Thread in 'Research & Development' started by Jayce, 30 May 2016.

  1. Hi,

    Partially inspired by this thread : I had a crack at knocking up a script to sample the playfield area (as a few others have done) and dump the output as text; essentially just to see how fast certain areas of the Windows GDI could cope.

    It worked reasonably quickly, so I thought I'd play around some more and do the same thing with some live input. Long iterative story short, I've been playing around with a writing a program that "may" be useful/interesting to people. There's a lot of tidying up and features that I'm interested in implementing for fun, but I thought I'd see if anyone had any use for it in it's current state.

    Rather than attempt to explain it with pictures, I did some quick messing around here:

    Essentially it's just sampling an area of the screen, dividing it into a grid and taking one or more pixels from each grid square. The detection/rendering parts are swappable, the idea being you can dump custom logic into the detection and subsequent rendering/output (e.g. dump it to a window, encode to a gif, output Fumen - I haven't written those yet).

    There are a number of shortcomings/refactorings, and optimisations to be made (e.g. Note the greatly improved capture speed when disabling Windows Aero), but if it's currently useful to anyone, I'm happy to throw up the source.
  2. Let's just say that I'm very very interested for CTEC purposes :)
    edit: Especially if it's really liberal with what input it'll eat, as many different systems will usually use different programs to capture, depending on what hardware we have available.

    Was talkin with Muf about this stuff just yesterday.
    Last edited: 30 May 2016
  3. 1) Does it only do TGM1?
    2) Can you ONLY get the playfield?
    If the answer to both of those is no, then this would be really useful for certain things similar to what Jago and I think it was Mary have done in the past.
    Right now however, it still looks promising. I have no idea if it's any better than the thing Steadshot made for the Fumeniser but it has the potential to do some very nice things.
  4. Hey,

    It's currently just nomming a screen display, which is reasonably swappable.

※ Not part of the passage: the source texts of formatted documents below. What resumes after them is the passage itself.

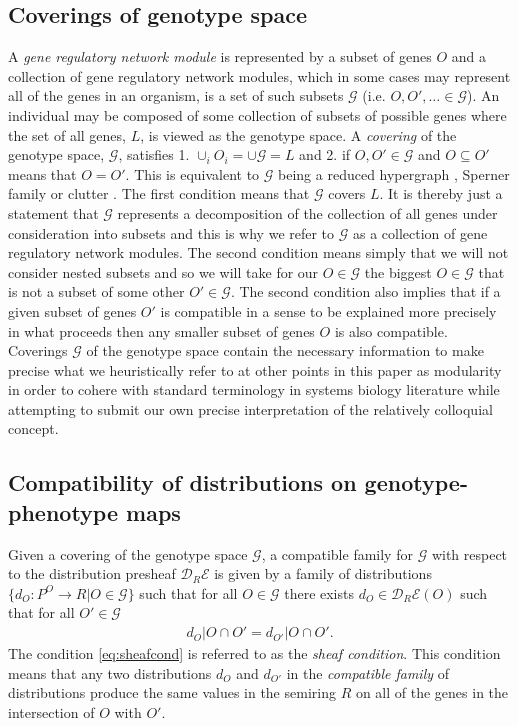 \subsection{Coverings of genotype space}
A \emph{gene regulatory network module} is represented by a subset of genes $O$ and a collection of gene regulatory network modules, which in some cases may represent all of the genes in an organism, is a set of such subsets $\mathcal{G}$ (i.e. $O,O',\ldots \in \mathcal{G}$). An individual may be composed of some collection of subsets of possible genes where the set of all genes, $L$, is viewed as the genotype space. A \emph{covering} of the genotype space, $\mathcal{G}$, satisfies 1. $\cup_i O_i = \cup \mathcal{G} = L$ and 2. if $O,O' \in \mathcal{G}$ and $O \subseteq O'$ means that $O = O'$. This is equivalent to $\mathcal{G}$ being a reduced hypergraph , Sperner family or clutter \cite{Lauritzen1996}. The first condition means that $\mathcal{G}$ covers $L$. It is thereby just a statement that $\mathcal{G}$ represents a decomposition of the collection of all genes under consideration into subsets and this is why we refer to $\mathcal{G}$ as a collection of gene regulatory network modules. The second condition means simply that we will not consider nested subsets and so we will take for our $O \in \mathcal{G}$ the biggest $O \in \mathcal{G}$ that is not a subset of some other $O' \in \mathcal{G}$. The second condition also implies that if a given subset of genes $O'$ is compatible in a sense to be explained more precisely in what proceeds then any smaller subset of genes $O$ is also compatible. Coverings $\mathcal{G}$ of the genotype space contain the necessary information to make precise what we heuristically refer to at other points in this paper as modularity in order to cohere with standard terminology in systems biology literature while attempting to submit our own precise interpretation of the relatively colloquial concept.

\subsection{Compatibility of distributions on genotype-phenotype maps}
Given a covering of the genotype space $\mathcal{G}$, a compatible family for $\mathcal{G}$ with respect to the distribution presheaf $\mathcal{D}_R\mathcal{E}$ is given by a family of distributions $\{d_O \colon P^O \rightarrow R | O \in \mathcal{G}\}$ such that for all $O \in \mathcal{G}$ there exists $d_O \in \mathcal{D}_R\mathcal{E}(O)$ such that for all $O' \in \mathcal{G}$
\begin{eqnarray}\label{eq:sheafcond}
d_O|O \cap O' = d_{O'}|O \cap O'.
\end{eqnarray}
The condition \ref{eq:sheafcond} is referred to as the \emph{sheaf condition}. This condition means that any two distributions $d_O$ and $d_{O'}$ in the \emph{compatible family} of distributions produce the same values in the semiring $R$ on all of the genes in the intersection of $O$ with $O'$.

    There's nothing really specific to TGM1 in there (except I was trying to naively filter some of the colours out in one of the detectors), it'll display anything (the more grid-like the better)

    You aren't restricted to capturing the playfield, but that's the only thing I've looked at so far. It currently only captures one area of the screen per instance; you'd have to run a few to capture the different parts you were interested in (and write detectors/renderers for them). Also, they'd render to different instances, that's my next little area to refactor (I've got some choices to make about how I want that to work).

    Hopefully, I'll make the core program flexible enough to allow people to write their own detection/renderer bits to suit their needs.
  5. I would love to play around with this. Do you plan to open source your code? What language is this written in?
    Tomek likes this.
  6. Sure thing, it's not the in the neatest state, but I'll clean up some of the rougher edges and try and link in the next few days. It's written in C#.
    Last edited: 2 Jun 2016
  7. Nice! While I'm fairly decent in most popular programming languages, I do C# pretty much every day for a living. I also imagine C# code inherently makes it a lot more maneagable and easier to expand. I would really love to see how you're making it :) Does it have any kind of score recognition at present? The CTWC thing did a neat thing where it compared the score of the two players to show the lead between them, very nice idea.
  8. No, it currently really only does the basics you can see up there (and in a fairly naive way at that). I will make the source available, I'd like to re-jig a couple of things, but I may just link it before then, for general messing about.